Deniz aynı anda hem heyecanla hem hüzünle baktı. Babasının bir an önce gelmesini, eve gitmeyi istiyordu ama bir yandan da oyun fikri aklını çelmişti.

“Nasıl oyun? Yakalamacılık mı? Ama Topyak ve Rüsgar yok, onlar da oynamak ister.”

Bülent, kısa bir an duraksadı. Uzun zamandır düşündüğü, aylardır hatta yıllardır ha oldu ha olacak diyerek planladığı tüm olayları gerçekleştirmeye başlamasına dakikalar varken dikkatinin dağılmasına izin vermemeliydi.

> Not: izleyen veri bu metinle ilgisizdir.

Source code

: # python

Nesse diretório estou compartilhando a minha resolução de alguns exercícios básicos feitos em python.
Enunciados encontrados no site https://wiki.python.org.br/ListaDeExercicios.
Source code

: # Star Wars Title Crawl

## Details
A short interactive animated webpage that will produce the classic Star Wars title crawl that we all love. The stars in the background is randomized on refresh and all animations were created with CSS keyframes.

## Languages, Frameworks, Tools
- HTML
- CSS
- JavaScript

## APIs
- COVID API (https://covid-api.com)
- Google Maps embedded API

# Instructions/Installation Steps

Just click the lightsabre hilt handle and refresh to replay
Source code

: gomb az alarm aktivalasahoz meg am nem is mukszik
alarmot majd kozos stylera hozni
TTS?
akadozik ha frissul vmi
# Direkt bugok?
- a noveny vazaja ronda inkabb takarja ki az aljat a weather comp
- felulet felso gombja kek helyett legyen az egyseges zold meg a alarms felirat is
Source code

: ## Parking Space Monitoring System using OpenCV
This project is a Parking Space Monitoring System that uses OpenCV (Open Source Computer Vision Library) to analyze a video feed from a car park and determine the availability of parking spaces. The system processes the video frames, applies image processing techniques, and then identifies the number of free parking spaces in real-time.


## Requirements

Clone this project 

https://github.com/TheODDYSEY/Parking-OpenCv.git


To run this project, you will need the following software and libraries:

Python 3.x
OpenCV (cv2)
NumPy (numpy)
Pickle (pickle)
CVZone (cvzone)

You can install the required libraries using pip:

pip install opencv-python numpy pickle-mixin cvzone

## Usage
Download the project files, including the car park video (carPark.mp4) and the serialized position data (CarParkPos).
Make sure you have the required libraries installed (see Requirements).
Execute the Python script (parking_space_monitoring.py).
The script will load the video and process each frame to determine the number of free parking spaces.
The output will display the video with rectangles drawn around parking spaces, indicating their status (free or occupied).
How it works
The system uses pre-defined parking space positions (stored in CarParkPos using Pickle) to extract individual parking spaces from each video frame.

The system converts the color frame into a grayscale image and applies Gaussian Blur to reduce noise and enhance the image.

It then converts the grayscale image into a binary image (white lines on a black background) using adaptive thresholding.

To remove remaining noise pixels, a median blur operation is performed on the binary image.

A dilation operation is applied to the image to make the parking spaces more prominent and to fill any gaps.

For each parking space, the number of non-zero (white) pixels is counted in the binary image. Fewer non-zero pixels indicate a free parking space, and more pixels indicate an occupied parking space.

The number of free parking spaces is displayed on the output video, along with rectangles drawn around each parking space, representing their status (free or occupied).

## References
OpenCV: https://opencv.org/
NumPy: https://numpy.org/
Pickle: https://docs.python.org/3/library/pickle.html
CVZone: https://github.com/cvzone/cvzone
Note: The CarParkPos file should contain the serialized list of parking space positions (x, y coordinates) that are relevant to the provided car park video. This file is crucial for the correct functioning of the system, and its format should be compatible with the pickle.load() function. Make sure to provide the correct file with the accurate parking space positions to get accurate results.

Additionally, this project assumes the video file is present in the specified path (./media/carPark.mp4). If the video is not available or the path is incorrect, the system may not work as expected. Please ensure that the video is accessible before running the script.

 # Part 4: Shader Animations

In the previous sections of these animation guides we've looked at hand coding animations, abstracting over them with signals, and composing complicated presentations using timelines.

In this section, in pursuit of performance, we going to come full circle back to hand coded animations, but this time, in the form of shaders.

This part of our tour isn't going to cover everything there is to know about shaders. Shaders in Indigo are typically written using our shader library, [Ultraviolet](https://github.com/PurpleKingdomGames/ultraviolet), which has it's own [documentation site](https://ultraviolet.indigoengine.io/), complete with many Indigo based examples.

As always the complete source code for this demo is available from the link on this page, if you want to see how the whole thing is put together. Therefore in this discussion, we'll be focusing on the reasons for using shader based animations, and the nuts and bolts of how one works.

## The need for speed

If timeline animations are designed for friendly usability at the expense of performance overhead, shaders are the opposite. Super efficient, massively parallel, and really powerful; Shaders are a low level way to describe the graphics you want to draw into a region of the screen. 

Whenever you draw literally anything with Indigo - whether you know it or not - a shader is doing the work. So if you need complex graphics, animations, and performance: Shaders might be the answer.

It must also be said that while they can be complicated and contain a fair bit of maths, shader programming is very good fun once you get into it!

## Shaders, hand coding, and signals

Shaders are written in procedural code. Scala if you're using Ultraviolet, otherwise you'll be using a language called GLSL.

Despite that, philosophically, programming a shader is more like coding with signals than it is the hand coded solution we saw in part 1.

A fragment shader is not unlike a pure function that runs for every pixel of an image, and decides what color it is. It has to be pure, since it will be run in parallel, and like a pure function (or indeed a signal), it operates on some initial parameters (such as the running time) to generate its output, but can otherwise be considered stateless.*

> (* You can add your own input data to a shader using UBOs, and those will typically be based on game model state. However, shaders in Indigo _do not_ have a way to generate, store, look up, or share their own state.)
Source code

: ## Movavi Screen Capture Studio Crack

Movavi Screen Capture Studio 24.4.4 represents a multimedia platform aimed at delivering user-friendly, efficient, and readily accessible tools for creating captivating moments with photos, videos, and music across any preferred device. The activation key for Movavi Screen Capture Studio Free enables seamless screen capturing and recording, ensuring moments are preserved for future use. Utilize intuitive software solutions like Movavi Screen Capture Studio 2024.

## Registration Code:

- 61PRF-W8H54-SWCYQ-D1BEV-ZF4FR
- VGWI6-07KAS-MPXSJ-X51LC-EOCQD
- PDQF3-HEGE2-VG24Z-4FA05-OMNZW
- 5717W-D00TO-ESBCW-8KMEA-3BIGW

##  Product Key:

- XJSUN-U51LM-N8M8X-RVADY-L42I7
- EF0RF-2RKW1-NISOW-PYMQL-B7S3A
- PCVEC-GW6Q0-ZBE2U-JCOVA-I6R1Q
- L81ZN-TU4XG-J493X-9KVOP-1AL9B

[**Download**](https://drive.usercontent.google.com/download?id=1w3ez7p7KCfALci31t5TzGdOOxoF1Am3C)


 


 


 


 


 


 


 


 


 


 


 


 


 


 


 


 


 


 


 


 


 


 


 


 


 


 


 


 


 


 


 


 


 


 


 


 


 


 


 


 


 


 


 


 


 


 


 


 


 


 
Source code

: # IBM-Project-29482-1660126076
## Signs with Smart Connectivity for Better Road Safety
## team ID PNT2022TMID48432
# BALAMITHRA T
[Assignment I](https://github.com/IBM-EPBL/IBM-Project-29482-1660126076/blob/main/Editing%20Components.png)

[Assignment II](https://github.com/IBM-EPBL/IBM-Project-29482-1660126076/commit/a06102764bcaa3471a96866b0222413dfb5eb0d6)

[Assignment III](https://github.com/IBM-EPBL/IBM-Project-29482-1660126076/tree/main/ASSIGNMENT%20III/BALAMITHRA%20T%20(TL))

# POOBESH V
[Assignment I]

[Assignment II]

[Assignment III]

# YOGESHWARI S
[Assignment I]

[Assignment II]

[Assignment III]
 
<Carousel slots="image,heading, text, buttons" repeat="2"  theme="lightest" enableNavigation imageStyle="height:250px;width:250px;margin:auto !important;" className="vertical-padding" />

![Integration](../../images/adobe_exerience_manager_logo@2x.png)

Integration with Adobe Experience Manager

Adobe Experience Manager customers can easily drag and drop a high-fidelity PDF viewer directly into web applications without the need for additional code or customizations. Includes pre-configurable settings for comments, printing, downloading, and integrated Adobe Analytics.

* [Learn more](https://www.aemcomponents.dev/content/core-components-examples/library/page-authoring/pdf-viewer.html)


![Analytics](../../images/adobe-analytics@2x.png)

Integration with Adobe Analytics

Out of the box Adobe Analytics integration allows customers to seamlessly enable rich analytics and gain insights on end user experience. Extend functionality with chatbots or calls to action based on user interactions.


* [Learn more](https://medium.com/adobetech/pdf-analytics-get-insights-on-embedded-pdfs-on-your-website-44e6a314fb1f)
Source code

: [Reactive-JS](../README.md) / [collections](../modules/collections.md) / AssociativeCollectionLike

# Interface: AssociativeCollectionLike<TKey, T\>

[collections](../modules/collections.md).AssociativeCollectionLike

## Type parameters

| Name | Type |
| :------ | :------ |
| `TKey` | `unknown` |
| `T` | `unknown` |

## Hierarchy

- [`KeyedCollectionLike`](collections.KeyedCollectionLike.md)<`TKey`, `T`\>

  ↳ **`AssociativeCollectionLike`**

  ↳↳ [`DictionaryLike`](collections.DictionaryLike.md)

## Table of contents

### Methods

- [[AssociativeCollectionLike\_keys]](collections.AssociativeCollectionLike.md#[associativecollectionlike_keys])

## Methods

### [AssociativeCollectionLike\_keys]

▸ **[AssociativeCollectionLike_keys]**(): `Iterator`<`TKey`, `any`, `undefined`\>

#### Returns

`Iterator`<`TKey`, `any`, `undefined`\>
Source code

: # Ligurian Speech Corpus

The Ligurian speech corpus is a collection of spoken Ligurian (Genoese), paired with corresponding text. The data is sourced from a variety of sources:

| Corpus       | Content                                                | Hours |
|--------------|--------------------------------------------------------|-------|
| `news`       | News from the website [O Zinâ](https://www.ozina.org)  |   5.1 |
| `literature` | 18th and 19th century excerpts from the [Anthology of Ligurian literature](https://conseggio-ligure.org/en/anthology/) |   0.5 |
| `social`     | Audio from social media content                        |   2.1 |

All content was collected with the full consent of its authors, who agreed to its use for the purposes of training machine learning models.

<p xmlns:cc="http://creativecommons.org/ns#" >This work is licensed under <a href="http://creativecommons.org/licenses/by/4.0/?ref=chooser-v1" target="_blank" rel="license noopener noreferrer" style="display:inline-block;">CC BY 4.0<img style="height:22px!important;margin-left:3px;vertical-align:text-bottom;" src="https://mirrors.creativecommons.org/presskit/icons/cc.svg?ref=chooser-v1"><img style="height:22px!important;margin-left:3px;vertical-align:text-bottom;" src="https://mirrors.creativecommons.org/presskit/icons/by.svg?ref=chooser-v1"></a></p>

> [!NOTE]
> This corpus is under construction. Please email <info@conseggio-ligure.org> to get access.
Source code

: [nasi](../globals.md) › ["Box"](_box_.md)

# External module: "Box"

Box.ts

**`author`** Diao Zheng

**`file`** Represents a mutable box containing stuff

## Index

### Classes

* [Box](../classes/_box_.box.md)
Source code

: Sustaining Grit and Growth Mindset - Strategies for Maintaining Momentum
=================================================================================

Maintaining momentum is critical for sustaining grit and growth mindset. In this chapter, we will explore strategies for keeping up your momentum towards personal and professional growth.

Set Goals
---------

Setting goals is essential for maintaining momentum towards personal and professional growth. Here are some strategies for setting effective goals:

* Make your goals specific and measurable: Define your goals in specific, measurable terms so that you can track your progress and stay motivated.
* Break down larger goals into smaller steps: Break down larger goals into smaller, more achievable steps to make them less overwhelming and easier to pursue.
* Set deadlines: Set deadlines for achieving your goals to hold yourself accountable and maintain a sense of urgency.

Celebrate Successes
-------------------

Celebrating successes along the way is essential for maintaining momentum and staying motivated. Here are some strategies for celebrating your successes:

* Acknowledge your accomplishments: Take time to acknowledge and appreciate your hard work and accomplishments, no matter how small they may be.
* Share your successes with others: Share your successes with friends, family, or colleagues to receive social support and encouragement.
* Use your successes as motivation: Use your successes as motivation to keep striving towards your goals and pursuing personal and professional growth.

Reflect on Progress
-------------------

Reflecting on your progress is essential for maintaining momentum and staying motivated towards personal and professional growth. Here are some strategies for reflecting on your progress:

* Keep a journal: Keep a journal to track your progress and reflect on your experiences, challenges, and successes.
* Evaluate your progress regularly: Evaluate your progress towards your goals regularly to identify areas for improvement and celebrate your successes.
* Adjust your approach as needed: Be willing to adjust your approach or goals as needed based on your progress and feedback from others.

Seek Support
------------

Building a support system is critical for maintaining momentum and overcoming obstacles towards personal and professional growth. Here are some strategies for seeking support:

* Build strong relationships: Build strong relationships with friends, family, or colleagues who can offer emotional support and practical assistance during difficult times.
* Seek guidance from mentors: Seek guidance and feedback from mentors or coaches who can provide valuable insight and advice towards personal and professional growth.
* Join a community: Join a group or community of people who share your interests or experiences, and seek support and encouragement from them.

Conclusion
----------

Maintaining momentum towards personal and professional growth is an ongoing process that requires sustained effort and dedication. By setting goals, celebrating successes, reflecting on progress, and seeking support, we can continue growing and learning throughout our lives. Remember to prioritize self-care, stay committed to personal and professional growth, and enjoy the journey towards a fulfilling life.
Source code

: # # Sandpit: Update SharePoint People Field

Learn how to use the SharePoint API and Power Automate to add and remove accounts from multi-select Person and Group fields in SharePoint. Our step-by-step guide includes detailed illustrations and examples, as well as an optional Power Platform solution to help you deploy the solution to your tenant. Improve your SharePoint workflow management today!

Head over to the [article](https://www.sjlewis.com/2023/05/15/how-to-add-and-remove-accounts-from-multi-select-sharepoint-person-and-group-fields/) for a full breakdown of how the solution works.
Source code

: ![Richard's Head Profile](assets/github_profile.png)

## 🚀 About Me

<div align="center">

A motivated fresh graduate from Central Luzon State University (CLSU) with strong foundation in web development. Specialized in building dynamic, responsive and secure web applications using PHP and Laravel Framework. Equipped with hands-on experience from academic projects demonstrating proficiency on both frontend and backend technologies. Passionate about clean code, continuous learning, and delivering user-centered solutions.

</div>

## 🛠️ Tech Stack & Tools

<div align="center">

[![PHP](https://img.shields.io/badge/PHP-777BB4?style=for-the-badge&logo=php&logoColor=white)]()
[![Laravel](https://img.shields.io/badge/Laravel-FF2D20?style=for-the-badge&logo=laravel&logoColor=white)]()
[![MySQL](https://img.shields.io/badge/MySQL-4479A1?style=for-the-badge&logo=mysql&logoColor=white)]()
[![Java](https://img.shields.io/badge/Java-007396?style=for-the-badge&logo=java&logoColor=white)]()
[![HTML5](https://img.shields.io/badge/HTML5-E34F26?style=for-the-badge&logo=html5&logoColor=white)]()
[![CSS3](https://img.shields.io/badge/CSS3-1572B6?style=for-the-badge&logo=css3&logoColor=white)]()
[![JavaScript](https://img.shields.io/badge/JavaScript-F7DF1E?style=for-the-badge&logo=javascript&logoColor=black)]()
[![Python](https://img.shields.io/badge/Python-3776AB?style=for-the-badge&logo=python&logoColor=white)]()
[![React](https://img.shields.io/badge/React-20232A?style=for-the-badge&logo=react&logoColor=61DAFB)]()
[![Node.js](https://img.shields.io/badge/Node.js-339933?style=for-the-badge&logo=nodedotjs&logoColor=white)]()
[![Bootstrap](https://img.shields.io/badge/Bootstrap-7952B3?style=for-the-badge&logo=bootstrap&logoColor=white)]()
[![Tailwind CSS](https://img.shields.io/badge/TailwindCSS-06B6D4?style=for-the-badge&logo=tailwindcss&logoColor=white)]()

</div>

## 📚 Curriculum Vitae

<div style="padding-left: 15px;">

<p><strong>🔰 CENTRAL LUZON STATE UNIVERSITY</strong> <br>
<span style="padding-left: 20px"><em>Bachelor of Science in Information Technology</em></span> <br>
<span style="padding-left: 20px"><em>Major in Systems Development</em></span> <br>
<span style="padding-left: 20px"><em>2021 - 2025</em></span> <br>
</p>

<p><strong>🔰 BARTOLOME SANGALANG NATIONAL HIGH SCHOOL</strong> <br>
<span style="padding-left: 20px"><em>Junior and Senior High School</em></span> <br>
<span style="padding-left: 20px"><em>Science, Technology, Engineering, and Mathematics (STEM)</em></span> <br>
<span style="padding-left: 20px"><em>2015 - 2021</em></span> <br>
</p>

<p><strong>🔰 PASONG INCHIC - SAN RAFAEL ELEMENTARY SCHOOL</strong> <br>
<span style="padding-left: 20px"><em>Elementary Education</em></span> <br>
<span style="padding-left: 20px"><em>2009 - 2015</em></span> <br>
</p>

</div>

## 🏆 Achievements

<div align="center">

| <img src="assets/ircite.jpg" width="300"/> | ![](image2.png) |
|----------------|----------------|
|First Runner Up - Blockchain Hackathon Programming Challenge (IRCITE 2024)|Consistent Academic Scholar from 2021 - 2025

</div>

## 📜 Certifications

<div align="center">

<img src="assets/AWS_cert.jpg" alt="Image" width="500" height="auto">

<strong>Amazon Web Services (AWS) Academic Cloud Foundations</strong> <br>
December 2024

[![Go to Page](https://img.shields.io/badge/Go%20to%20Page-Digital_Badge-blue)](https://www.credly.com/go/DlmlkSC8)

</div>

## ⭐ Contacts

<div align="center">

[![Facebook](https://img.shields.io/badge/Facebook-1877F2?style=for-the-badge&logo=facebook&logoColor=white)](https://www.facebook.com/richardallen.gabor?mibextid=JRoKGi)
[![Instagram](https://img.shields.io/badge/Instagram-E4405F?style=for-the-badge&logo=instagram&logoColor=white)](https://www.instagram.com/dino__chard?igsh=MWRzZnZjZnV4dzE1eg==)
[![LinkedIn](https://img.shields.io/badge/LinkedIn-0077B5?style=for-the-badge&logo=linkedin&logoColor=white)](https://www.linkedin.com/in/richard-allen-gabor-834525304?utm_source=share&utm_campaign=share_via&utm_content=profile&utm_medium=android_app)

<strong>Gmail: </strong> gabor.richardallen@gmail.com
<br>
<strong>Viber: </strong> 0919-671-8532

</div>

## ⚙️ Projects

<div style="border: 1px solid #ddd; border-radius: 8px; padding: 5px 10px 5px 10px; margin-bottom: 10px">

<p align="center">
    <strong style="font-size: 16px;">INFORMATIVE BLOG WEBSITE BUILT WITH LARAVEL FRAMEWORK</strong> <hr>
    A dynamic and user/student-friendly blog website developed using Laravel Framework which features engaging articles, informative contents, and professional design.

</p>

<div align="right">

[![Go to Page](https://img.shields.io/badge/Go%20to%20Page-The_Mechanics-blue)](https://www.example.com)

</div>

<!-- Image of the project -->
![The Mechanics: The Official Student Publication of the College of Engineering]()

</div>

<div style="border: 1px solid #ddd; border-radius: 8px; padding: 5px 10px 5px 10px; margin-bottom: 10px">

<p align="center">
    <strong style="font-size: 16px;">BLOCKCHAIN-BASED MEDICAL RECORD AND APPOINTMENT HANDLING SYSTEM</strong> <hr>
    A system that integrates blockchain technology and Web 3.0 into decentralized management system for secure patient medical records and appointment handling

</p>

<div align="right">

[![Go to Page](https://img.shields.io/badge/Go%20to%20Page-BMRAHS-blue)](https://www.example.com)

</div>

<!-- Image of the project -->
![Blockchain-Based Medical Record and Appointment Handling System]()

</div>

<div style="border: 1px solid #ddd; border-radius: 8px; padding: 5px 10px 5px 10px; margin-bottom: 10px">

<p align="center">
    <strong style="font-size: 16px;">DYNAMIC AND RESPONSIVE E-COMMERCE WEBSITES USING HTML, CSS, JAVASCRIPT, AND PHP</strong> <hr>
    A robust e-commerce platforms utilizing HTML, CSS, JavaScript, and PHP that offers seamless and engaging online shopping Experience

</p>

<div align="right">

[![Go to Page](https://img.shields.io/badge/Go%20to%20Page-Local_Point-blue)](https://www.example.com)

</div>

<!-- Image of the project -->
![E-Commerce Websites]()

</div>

“Onlarla da başka zaman oynarız.” dedi. Bunun büyük ve acı bir yalan olduğunu biliyordu, fakat Deniz’in saf kalbi tereddüt etmeden inanarak gülümsedi. “Tamam, baybam gelene kadar oynayalım o zaman.”

Yaklaşık yarım saat sonra Deniz, dedesinin onu bıraktığı arabada babasına götürüleceğine inandırılmış halde yolculuk ediyordu. Bülent ise planladığı kıyametin kalan tüm adımlarını tamamlamış halde haberin oğluna ulaşmasını beklemekteydi.

Savaş Göktürk, birkaç saat sonra çiftliğe ulaştığında neredeyse kül olmuş bir yapı, kocaman bir kalabalık ve babasının kucağında tanınmaz hale gelmiş bir bebek bedeninden başka hiçbir şey bulamayacaktı.

Mardin’e, üçüzler doğduktan sonra babasının yavaş yavaş ılımlı hale gelen tavrı sayesinde aradaki buzlar tamamen erisin diye geldikleri birkaç günlük tatil, annesi ve kardeşleriyle konağa dönmek yerine babasını beklemek için huysuzlanan Deniz’in çiftlikte kalmasıyla -aslında dedesi tarafından buna teşvik edilmesiyle- korkunç bir anıya dönüşmüştü.

 

~

 

Yanağımın içini ne denli sert ısırıyor olduğumu ağzıma kanın metalik tadı dolduğunda yeni fark etmiş sayılırdım. İçime gömmeye çalıştığım her ne varsa dışarıya çıkabilmek için beni ölesiye zorluyordu.

Neşeyle geçirdiğim akşam yemeğinin biraz sonrasında, salonda herkesle birlikte öğrendiğim her ne varsa zihnimden silmek istiyordum. Babamın, amcamın ve Yaman abimin bildiği ama geriye kalan herkeste en az benim kadar büyük etkiler yaratmış olan şeyleri dinlerken gerçek olduklarına inanmak istememiştim.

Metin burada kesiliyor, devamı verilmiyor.